The creation of new ‘green jobs’ has been a frequent policy topic, yet it is not always made clear where to find these  jobs, or even what they entail.

For anyone who is curious about green jobs or thinks they may want to employ their skills in the green sector, the following may be of help.

What Constitutes a Green Job?

Essentially, a green job can be any conventional job, from marketing and sales to engineering. The difference is green sector employees work for companies that make efforts to improve the environment. This is further illustrated by the U.S. Department of Labor, who define green jobs as:

“jobs in businesses that produce goods or provide services that benefit the environment or conserve natural resources, or in which workers’ duties involve making their establishment’s production processes more environmentally friendly or of fewer natural resources.”

Some do this through the creation of clean technology, others by implementing Eco-friendly policies, some simply collect recyclables. This offers a variety of positions, allowing job seekers to choose those best suited to their needs and experience level. Depending on where you live, different green sector industries will be stronger than others. In New York City, for example, there is a focus on improving the efficiency of buildings. While in Pennsylvania, powerful wind resources have lead to many wind turbine manufacturers.

Where to Find Green Jobs

Green jobs can be found in news ads and online job forums like any other job.

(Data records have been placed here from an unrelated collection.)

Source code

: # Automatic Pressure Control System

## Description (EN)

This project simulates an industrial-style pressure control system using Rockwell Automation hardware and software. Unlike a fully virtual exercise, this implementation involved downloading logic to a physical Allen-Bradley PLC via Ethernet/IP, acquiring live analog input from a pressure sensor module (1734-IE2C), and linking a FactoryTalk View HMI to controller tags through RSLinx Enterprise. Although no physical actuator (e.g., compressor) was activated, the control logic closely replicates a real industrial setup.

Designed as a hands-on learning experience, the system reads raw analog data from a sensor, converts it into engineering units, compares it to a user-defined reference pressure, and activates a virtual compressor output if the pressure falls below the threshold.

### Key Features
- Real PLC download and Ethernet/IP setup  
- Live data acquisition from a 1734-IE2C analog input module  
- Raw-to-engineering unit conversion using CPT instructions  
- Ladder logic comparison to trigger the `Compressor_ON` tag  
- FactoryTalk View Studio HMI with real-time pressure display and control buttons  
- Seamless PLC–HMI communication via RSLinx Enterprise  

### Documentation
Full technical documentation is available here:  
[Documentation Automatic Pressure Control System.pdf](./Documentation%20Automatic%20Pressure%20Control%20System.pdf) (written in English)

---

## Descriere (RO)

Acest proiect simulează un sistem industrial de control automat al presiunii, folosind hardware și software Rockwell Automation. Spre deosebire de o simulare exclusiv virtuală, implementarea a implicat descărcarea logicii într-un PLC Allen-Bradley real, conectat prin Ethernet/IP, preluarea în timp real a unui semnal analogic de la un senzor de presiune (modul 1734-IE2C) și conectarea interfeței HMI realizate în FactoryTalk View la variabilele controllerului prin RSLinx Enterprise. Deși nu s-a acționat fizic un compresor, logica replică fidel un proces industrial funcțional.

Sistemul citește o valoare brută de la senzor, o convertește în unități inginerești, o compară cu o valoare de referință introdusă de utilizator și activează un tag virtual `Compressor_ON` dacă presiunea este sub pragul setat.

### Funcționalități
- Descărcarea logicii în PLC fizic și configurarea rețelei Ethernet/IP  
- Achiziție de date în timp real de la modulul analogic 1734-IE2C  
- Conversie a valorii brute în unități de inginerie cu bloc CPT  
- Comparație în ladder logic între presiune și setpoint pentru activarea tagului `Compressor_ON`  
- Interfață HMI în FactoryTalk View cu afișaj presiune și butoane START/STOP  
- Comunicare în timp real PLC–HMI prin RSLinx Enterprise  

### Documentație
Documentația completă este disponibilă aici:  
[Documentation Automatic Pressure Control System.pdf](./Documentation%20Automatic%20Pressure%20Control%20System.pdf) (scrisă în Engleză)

However, you will get better results by visiting job forums that focus on green jobs exclusively. Some great places to start are greenjobs.net and sustainablebusiness.com. If you have a specific industry in mind, research companies in your area that work within that field. Most companies will have websites with open positions posted.  You can also contact companies to inquire about positions based on your skill-set.

Green Collar Outlook

Currently, there is a good outlook on green sector jobs. Although, this isn’t to gloss over the recent setbacks. As despite thousands of  new green jobs in the U.S., many green jobs were cut this last year as well. Wind energy jobs alone had an overall loss of 3,173 jobs in 16 states. This can be attributed to the political uncertainty leading up the election, as well as Congress’s failure to extend the Production Tax Credit. With the former over, let us hope next year is more optimistic. The long term outlook is promising, as according to the American Solar Energy Society, by 2030, renewable energy jobs alone are expected to reach 30 million in the United States.

Like any industry, the green sector has had fall-backs. But it is emerging as a strong and necessary means to run the nation efficiently. With such a diverse pool of career options, why not utilize the skill-set you already have to benefit your community and conserve the resources that keep it alive?